Trunks also reveals that he has found out Dr. Myu's big secret, which is revealed in episode 22 to be a super-secret chamber containing the NEO Machine Mutant called Baby (a.k.a. Space Cell). Baby's test tube is in this long walkway above a space lake, with little mini-comets that impact all over the area for cheap dramatic atmosphere, and instead of, y'know, blowing up the evil murder machine, Trunks just 'shuts it down' with a virus.

And they just stand there while Dr. Myu runs towards Baby's tank and just hysterically types and tries to revert Baby's shutdown. They quite literally stand still there and crack jokes and talk about Giru's recent betrayal while Myu is completely in distress. Also, apparently that horrible, horrible Luud arc is all in the name of gathering enough energy to power Baby? ...but didn't they use the energy to power the Luud robot itself? Yeah, Myu just doesn't make sense.

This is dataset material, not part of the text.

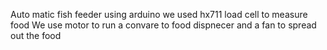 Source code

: Auto matic fish feeder using arduino
we used hx711 load cell to measure food 
We use motor to run a convare to food dispnecer and a fan to spread out the food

Of course, while Goku is dicking around, Baby's eyes open, there's a big explosion and we get a legitimately cool bit where Baby grows from a robot fetus to the size of a real baby, screams out loud and just crawls like a weird robot-fetus with sunglasses and a penis-head-horn, screeching and screaming. It's actually a sense of unearthly threat that the likes of Luud, Myu or Rilldo fail to really give, and it's cool. And then Goku, Pan and Trunks just kamehameha him together and blow him up! That's... that's actually cool.